-- Opening Marker --

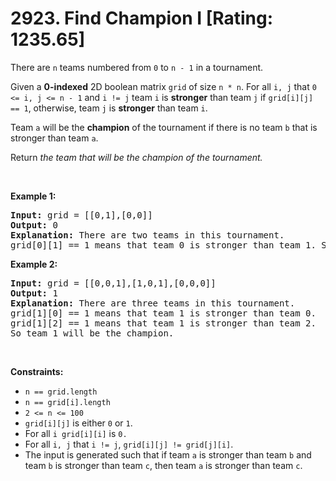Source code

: # 2923. Find Champion I [Rating: 1235.65]

<p>There are <code>n</code> teams numbered from <code>0</code> to <code>n - 1</code> in a tournament.</p>

<p>Given a <strong>0-indexed</strong> 2D boolean matrix <code>grid</code> of size <code>n * n</code>. For all <code>i, j</code> that <code>0 &lt;= i, j &lt;= n - 1</code> and <code>i != j</code> team <code>i</code> is <strong>stronger</strong> than team <code>j</code> if <code>grid[i][j] == 1</code>, otherwise, team <code>j</code> is <strong>stronger</strong> than team <code>i</code>.</p>

<p>Team <code>a</code> will be the <strong>champion</strong> of the tournament if there is no team <code>b</code> that is stronger than team <code>a</code>.</p>

<p>Return <em>the team that will be the champion of the tournament.</em></p>

<p>&nbsp;</p>
<p><strong class="example">Example 1:</strong></p>

<pre>
<strong>Input:</strong> grid = [[0,1],[0,0]]
<strong>Output:</strong> 0
<strong>Explanation:</strong> There are two teams in this tournament.
grid[0][1] == 1 means that team 0 is stronger than team 1. So team 0 will be the champion.
</pre>

<p><strong class="example">Example 2:</strong></p>

<pre>
<strong>Input:</strong> grid = [[0,0,1],[1,0,1],[0,0,0]]
<strong>Output:</strong> 1
<strong>Explanation:</strong> There are three teams in this tournament.
grid[1][0] == 1 means that team 1 is stronger than team 0.
grid[1][2] == 1 means that team 1 is stronger than team 2.
So team 1 will be the champion.
</pre>

<p>&nbsp;</p>
<p><strong>Constraints:</strong></p>

<ul>
	<li><code>n == grid.length</code></li>
	<li><code>n == grid[i].length</code></li>
	<li><code>2 &lt;= n &lt;= 100</code></li>
	<li><code>grid[i][j]</code> is either <code>0</code> or <code>1</code>.</li>
	<li>For all <code>i grid[i][i]</code> is <code>0.</code></li>
	<li>For all <code>i, j</code> that <code>i != j</code>, <code>grid[i][j] != grid[j][i]</code>.</li>
	<li>The input is generated such that if team <code>a</code> is stronger than team <code>b</code> and team <code>b</code> is stronger than team <code>c</code>, then team <code>a</code> is stronger than team <code>c</code>.</li>
</ul>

-- Closing Marker --

**Problem**:
Apart from the pictures, write every entry out again exactly.

**Exercise result**:
Source code

: # 2923. Find Champion I [Rating: 1235.65]

<p>There are <code>n</code> teams numbered from <code>0</code> to <code>n - 1</code> in a tournament.</p>

<p>Given a <strong>0-indexed</strong> 2D boolean matrix <code>grid</code> of size <code>n * n</code>. For all <code>i, j</code> that <code>0 &lt;= i, j &lt;= n - 1</code> and <code>i != j</code> team <code>i</code> is <strong>stronger</strong> than team <code>j</code> if <code>grid[i][j] == 1</code>, otherwise, team <code>j</code> is <strong>stronger</strong> than team <code>i</code>.</p>

<p>Team <code>a</code> will be the <strong>champion</strong> of the tournament if there is no team <code>b</code> that is stronger than team <code>a</code>.</p>

<p>Return <em>the team that will be the champion of the tournament.</em></p>

<p>&nbsp;</p>
<p><strong class="example">Example 1:</strong></p>

<pre>
<strong>Input:</strong> grid = [[0,1],[0,0]]
<strong>Output:</strong> 0
<strong>Explanation:</strong> There are two teams in this tournament.
grid[0][1] == 1 means that team 0 is stronger than team 1. So team 0 will be the champion.
</pre>

<p><strong class="example">Example 2:</strong></p>

<pre>
<strong>Input:</strong> grid = [[0,0,1],[1,0,1],[0,0,0]]
<strong>Output:</strong> 1
<strong>Explanation:</strong> There are three teams in this tournament.
grid[1][0] == 1 means that team 1 is stronger than team 0.
grid[1][2] == 1 means that team 1 is stronger than team 2.
So team 1 will be the champion.
</pre>

<p>&nbsp;</p>
<p><strong>Constraints:</strong></p>

<ul>
	<li><code>n == grid.length</code></li>
	<li><code>n == grid[i].length</code></li>
	<li><code>2 &lt;= n &lt;= 100</code></li>
	<li><code>grid[i][j]</code> is either <code>0</code> or <code>1</code>.</li>
	<li>For all <code>i grid[i][i]</code> is <code>0.</code></li>
	<li>For all <code>i, j</code> that <code>i != j</code>, <code>grid[i][j] != grid[j][i]</code>.</li>
	<li>The input is generated such that if team <code>a</code> is stronger than team <code>b</code> and team <code>b</code> is stronger than team <code>c</code>, then team <code>a</code> is stronger than team <code>c</code>.</li>
</ul>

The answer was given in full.